▶ [TASK DIRECTIONS]
Set down every entry again exactly as it stands below.

Records from a data collection:

BEGIN

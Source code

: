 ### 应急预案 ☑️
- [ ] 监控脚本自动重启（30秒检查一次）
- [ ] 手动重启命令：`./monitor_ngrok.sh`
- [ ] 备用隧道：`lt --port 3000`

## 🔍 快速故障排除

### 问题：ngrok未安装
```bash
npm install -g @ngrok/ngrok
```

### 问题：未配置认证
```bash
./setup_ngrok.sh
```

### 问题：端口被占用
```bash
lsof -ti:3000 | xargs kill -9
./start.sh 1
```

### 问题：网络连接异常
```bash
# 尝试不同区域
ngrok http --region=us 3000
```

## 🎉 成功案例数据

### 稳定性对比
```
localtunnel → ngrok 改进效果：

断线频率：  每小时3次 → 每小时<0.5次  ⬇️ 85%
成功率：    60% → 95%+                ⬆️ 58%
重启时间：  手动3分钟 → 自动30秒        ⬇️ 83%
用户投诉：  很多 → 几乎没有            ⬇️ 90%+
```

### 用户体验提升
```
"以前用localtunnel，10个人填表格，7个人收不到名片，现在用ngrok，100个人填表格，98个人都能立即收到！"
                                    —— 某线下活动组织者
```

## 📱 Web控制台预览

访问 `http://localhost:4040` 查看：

END

▶ [ANSWER AREA]
Source code

: ### 应急预案 ☑️
- [ ] 监控脚本自动重启（30秒检查一次）
- [ ] 手动重启命令：`./monitor_ngrok.sh`
- [ ] 备用隧道：`lt --port 3000`

## 🔍 快速故障排除

### 问题：ngrok未安装
```bash
npm install -g @ngrok/ngrok
```

### 问题：未配置认证
```bash
./setup_ngrok.sh
```

### 问题：端口被占用
```bash
lsof -ti:3000 | xargs kill -9
./start.sh 1
```

### 问题：网络连接异常
```bash
# 尝试不同区域
ngrok http --region=us 3000
```

## 🎉 成功案例数据

### 稳定性对比
```
localtunnel → ngrok 改进效果：

断线频率：  每小时3次 → 每小时<0.5次  ⬇️ 85%
成功率：    60% → 95%+                ⬆️ 58%
重启时间：  手动3分钟 → 自动30秒        ⬇️ 83%
用户投诉：  很多 → 几乎没有            ⬇️ 90%+
```

### 用户体验提升
```
"以前用localtunnel，10个人填表格，7个人收不到名片，现在用ngrok，100个人填表格，98个人都能立即收到！"
                                    —— 某线下活动组织者
```

## 📱 Web控制台预览

访问 `http://localhost:4040` 查看：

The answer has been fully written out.